If Dhruv Rathee and Zubair had been at Pahalgam that day and stopped by the terrorists, only Zubair would have returned alive.
Not because Rathee is a foreigner, fair-skinned, or richer, but simply because he isn’t a Muslim. That’s it.
What happened in Pahalgam was purely about religion. Yet Rathee made a 20-minute video trying to propagate that it wasn’t. A strange and revealing mindset.
A major part of his video focuses on intel failure and accountability, subtly implying inside job. Yes, it was an intel failure, and accountability must be sought. But if you avoid addressing the nature of the crime itself and only highlight lapses in intel, you are effectively shifting the blame away from the criminals.

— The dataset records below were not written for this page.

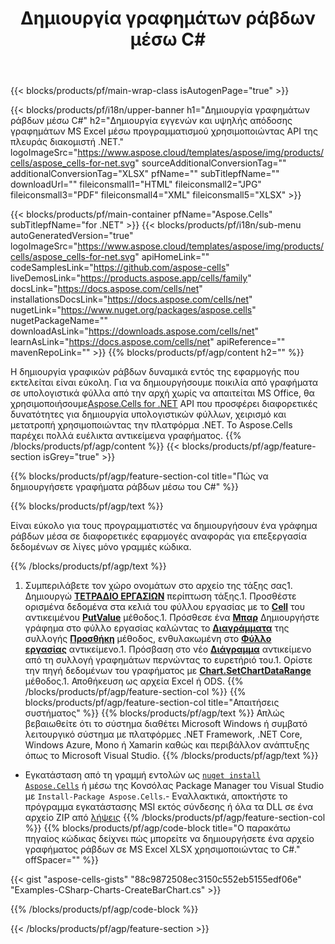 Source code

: ﻿---
title: Δημιουργία γραφημάτων ράβδων μέσω C#
url: /el/net/create-bar-chart/
description: C# Δείγμα κώδικα για τη δημιουργία γραφημάτων ράβδων στο Excel χρησιμοποιώντας τη Βιβλιοθήκη .NET. Χρησιμοποιήστε αυτόν τον κώδικα για τη δημιουργία ενός γραφήματος ράβδων στο MS Excel εντός VB.NET, Asp.NET ή οποιασδήποτε εφαρμογής που βασίζεται σε .NET.
---
{{< blocks/products/pf/main-wrap-class isAutogenPage="true" >}}

{{< blocks/products/pf/i18n/upper-banner h1="Δημιουργία γραφημάτων ράβδων μέσω C#" h2="Δημιουργία εγγενών και υψηλής απόδοσης γραφημάτων MS Excel μέσω προγραμματισμού χρησιμοποιώντας API της πλευράς διακομιστή .NET." logoImageSrc="https://www.aspose.cloud/templates/aspose/img/products/cells/aspose_cells-for-net.svg" sourceAdditionalConversionTag="" additionalConversionTag="XLSX" pfName="" subTitlepfName="" downloadUrl="" fileiconsmall1="HTML" fileiconsmall2="JPG" fileiconsmall3="PDF" fileiconsmall4="XML" fileiconsmall5="XLSX" >}}

{{< blocks/products/pf/main-container pfName="Aspose.Cells" subTitlepfName="for .NET" >}}
{{< blocks/products/pf/i18n/sub-menu autoGeneratedVersion="true" logoImageSrc="https://www.aspose.cloud/templates/aspose/img/products/cells/aspose_cells-for-net.svg" apiHomeLink="" codeSamplesLink="https://github.com/aspose-cells" liveDemosLink="https://products.aspose.app/cells/family" docsLink="https://docs.aspose.com/cells/net" installationsDocsLink="https://docs.aspose.com/cells/net" nugetLink="https://www.nuget.org/packages/aspose.cells" nugetPackageName="" downloadAsLink="https://downloads.aspose.com/cells/net" learnAsLink="https://docs.aspose.com/cells/net" apiReference="" mavenRepoLink="" >}}
{{% blocks/products/pf/agp/content h2="" %}}

Η δημιουργία γραφικών ράβδων δυναμικά εντός της εφαρμογής που εκτελείται είναι εύκολη. Για να δημιουργήσουμε ποικιλία από γραφήματα σε υπολογιστικά φύλλα από την αρχή χωρίς να απαιτείται MS Office, θα χρησιμοποιήσουμε[Aspose.Cells for .NET](https://products.aspose.com/cells/net)  API που προσφέρει διαφορετικές δυνατότητες για δημιουργία υπολογιστικών φύλλων, χειρισμό και μετατροπή χρησιμοποιώντας την πλατφόρμα .NET. Το Aspose.Cells παρέχει πολλά ευέλικτα αντικείμενα γραφήματος.
{{% /blocks/products/pf/agp/content %}}
{{< blocks/products/pf/agp/feature-section isGrey="true" >}}

{{% blocks/products/pf/agp/feature-section-col title="Πώς να δημιουργήσετε γραφήματα ράβδων μέσω του C#" %}}

{{% blocks/products/pf/agp/text %}}

Είναι εύκολο για τους προγραμματιστές να δημιουργήσουν ένα γράφημα ράβδων μέσα σε διαφορετικές εφαρμογές αναφοράς για επεξεργασία δεδομένων σε λίγες μόνο γραμμές κώδικα.

{{% /blocks/products/pf/agp/text %}}

1. Συμπεριλάβετε τον χώρο ονομάτων στο αρχείο της τάξης σας1. Δημιουργώ [**ΤΕΤΡΑΔΙΟ ΕΡΓΑΣΙΩΝ**](https://reference.aspose.com/cells/net/aspose.cells/workbook) περίπτωση τάξης.1. Προσθέστε ορισμένα δεδομένα στα κελιά του φύλλου εργασίας με το [**Cell**](https://reference.aspose.com/cells/net/aspose.cells/cell) του αντικειμένου [**PutValue**](https://reference.aspose.com/cells/net/aspose.cells/cell/methods/putvalue/index) μέθοδος.1. Πρόσθεσε ένα [**Μπαρ**](https://reference.aspose.com/cells/net/aspose.cells.charts/charttype) Δημιουργήστε γράφημα στο φύλλο εργασίας καλώντας το [**Διαγράμματα**](https://reference.aspose.com/cells/net/aspose.cells.charts/chartcollection) της συλλογής [**Προσθήκη**](https://reference.aspose.com/cells/net/aspose.cells.charts/chartcollection/methods/add) μέθοδος, ενθυλακωμένη στο [**Φύλλο εργασίας**](https://reference.aspose.com/cells/net/aspose.cells/worksheet) αντικείμενο.1. Πρόσβαση στο νέο [**Διάγραμμα**](https://reference.aspose.com/cells/net/aspose.cells.charts/chart) αντικείμενο από τη συλλογή γραφημάτων περνώντας το ευρετήριό του.1. Ορίστε την πηγή δεδομένων του γραφήματος με [**Chart.SetChartDataRange**](https://https://reference.aspose.com/cells/net/aspose.cells.charts/chart/methods/setchartdatarange) μέθοδος.1. Αποθήκευση ως αρχεία Excel ή ODS.
{{% /blocks/products/pf/agp/feature-section-col %}}
{{% blocks/products/pf/agp/feature-section-col title="Απαιτήσεις συστήματος" %}}
{{% blocks/products/pf/agp/text %}}
Απλώς βεβαιωθείτε ότι το σύστημα διαθέτει Microsoft Windows ή συμβατό λειτουργικό σύστημα με πλατφόρμες .NET Framework, .NET Core, Windows Azure, Mono ή Xamarin καθώς και περιβάλλον ανάπτυξης όπως το Microsoft Visual Studio.
{{% /blocks/products/pf/agp/text %}}
- Εγκατάσταση από τη γραμμή εντολών ως <code><a href="https://downloads.aspose.com/cells/net">nuget install Aspose.Cells</a></code> ή μέσω της Κονσόλας Package Manager του Visual Studio με <code>Install-Package Aspose.Cells</code>.- Εναλλακτικά, αποκτήστε το πρόγραμμα εγκατάστασης MSI εκτός σύνδεσης ή όλα τα DLL σε ένα αρχείο ZIP από <a href="https://downloads.aspose.com/cells/net">λήψεις</a>
{{% /blocks/products/pf/agp/feature-section-col %}}
{{% blocks/products/pf/agp/code-block title="Ο παρακάτω πηγαίος κώδικας δείχνει πώς μπορείτε να δημιουργήσετε ένα αρχείο γραφήματος ράβδων σε MS Excel XLSX χρησιμοποιώντας το C#." offSpacer="" %}}

{{< gist "aspose-cells-gists" "88c9872508ec3150c552eb5155edf06e" "Examples-CSharp-Charts-CreateBarChart.cs" >}}

{{% /blocks/products/pf/agp/code-block %}}

{{< /blocks/products/pf/agp/feature-section >}}

<!-- aboutfile Starts -->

It is unrealistic to expect any country to have zero intel failures. Intel work always involves uncertainty, incomplete information, human error, misjudgments, deception by adversaries, changing ground realities, or sheer bad luck. Even top agencies like the CIA, Mossad, RAW, MI6, and FSB have faced serious failures. Imagine, the mighty CIA couldn’t predict 9/11, and Mossad was caught off-guard during the 1973 Yom Kippur War when Egypt and Syria launched a surprise attack.
Intelligence minimizes risk, it can never eliminate it fully. Yes, questions must be asked, but only after acknowledging the crime, understanding the motives, the history, and the root cause. If I forget to latch my house and someone robs it, the fault lies with the thief, not me. You cannot hold me responsible and absolve the criminal.